To dismiss this outlandish idea would be to underestimate the government’s support for road building. The last five years have seen a roads white paper promising ‘the biggest road investment in half a century’ and changes to land-use planning which project a 30% increase in traffic by 2030 while perpetuating the myth that building new road capacity can solve the resulting congestion.
To take forward the predict-and-provide approach to road building, a total of £30bn is going on five-year rolling programme for the strategic road network, a separate multi-billion pot for local road building, and increased funding and autonomy for Highways England (previously the Highways Agency).
Behind the rush for roads is the belief that they are good for the economy. In a world where economic concerns trump all others, modelling is used to argue that roads support growth, and that new tarmac is better value than other transport choices.
These are deeply contested ideas. Often, to justify a new road, too much stock is placed in aggregating small journey time savings while too little consideration is given to local public opinion, loss of natural resources and public amenity, and the benefits of greener alternatives.
Other impacts such as air pollution and carbon emissions are wished away with fanciful projections about fuel efficiency improvements, the take-up of electric cars or national policy objectives. Cars also lock in sedentary lifestyles, but whether an already struggling NHS can deal with increasing obesity and mental health problems is never even a consideration.
There are better, more sustainable ways of meeting our transport needs than building ever-more roads
Numerous new road building projects have now come forward in recent years, including a large number of resurrected ‘zombie roads’ which had previously been ruled out.
Proposals include schemes in nationally and internationally designated areas such as the South Downs (A27 Arundel bypass), Peak District (Longdendale bypass and the TransPennine Tunnel), Norfolk Broads (A47 Acle Straight), on the A303 at Stonehenge, and in the Cotswolds (A417 dual carriageway linking the M5 to the M4). Many others threaten important local green spaces, such as the Port of Liverpool access road (A5036).
Tarmacking the countryside and green spaces is always controversial and some environmentally damaging schemes have been dropped in the face of fierce opposition. Plans for a second bypass of Chichester clipping the South Downs National Park were unceremoniously shelved earlier this year when the scale of the brewing public relations disaster forced the government to intervene.
Others, however, have already gone ahead. This spring, Highways England began dualling the A21 between Tonbridge and Pembury in Surrey, chopping down several hectares of ancient woodland in the process.

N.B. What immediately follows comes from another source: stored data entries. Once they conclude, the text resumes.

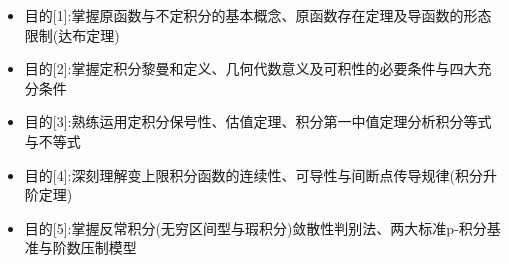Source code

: \documentclass[11pt,a4paper,UTF8]{ctexart}
\begin{document}
\pagestyle{fancy}
\fancyhf{}
\fancyhead[R]{\small\color{TitlePurple}\nouppercase{\leftmark}}
\renewcommand{\headrulewidth}{0.5pt}

\tableofcontents
\newpage
{}


\begin{targetbox}[本章复习目标与核心知识图谱]
\begin{itemize}
  \item 目的[1]:掌握原函数与不定积分的基本概念、原函数存在定理及导函数的形态限制(达布定理)
\end{itemize}
\end{targetbox}

\begin{targetbox}[本章复习目标与核心知识图谱]
\begin{itemize}
  \item 目的[2]:掌握定积分黎曼和定义、几何代数意义及可积性的必要条件与四大充分条件
\end{itemize}
\end{targetbox}

\begin{targetbox}[本章复习目标与核心知识图谱]
\begin{itemize}
  \item 目的[3]:熟练运用定积分保号性、估值定理、积分第一中值定理分析积分等式与不等式
\end{itemize}
\end{targetbox}

\begin{targetbox}[本章复习目标与核心知识图谱]
\begin{itemize}
  \item 目的[4]:深刻理解变上限积分函数的连续性、可导性与间断点传导规律(积分升阶定理)
\end{itemize}
\end{targetbox}

\begin{targetbox}[本章复习目标与核心知识图谱]
\begin{itemize}
  \item 目的[5]:掌握反常积分(无穷区间型与瑕积分)敛散性判别法、两大标准p-积分基准与阶数压制模型
\end{itemize}
\end{targetbox}
\end{document}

Although the £70m project includes some new habitat creation and other mitigation, the loss of 1,000-year-old trees to he landscape and as habitats cannot be so easily offset. The Woodland Trust, which fought the A21 scheme, has pointed to another 350 areas of woodland threatened by development proposals, including new roads and HS2.
There are better, more sustainable ways of meeting our transport needs than building ever-more roads. For example, Transport for the North has been clear it sees the majority of the area’s strategic transport needs being best met by a revitalised rail network.
South Yorkshire has adopted a traffic light approach to high-level planning which aims to guide development to sites already well-served by transport infrastructure (including public transport).
Big new housing developments like Shawfair on the reopened Borders Railway or the Kilnwood Vale at Crawley aim to break the reliance on cars by making bus and train easier and quicker alternatives.
Business developments like Quorum in north-east England and Chiswick Park in west London make a feature of limited car parking and instead have successfully focused on sustainable travelling planning.
Nationally, Campaign for Better Transport continues to promote changes to planning guidance, challenges how realistic or desirable the government’s traffic growth projections are, and calls for better modelling so the full social and environmental benefits of walking, cycling and public transport are captured.
Locally, we support campaigns opposing environmentally damaging proposals. We also highlight the growing number of housing, business and retail developments based around sustainable transport options.
As the examples above show, there is clear evidence that this integration of transport and land-use planning offers more effective and affordable solutions than national government’s obsession with big new roads.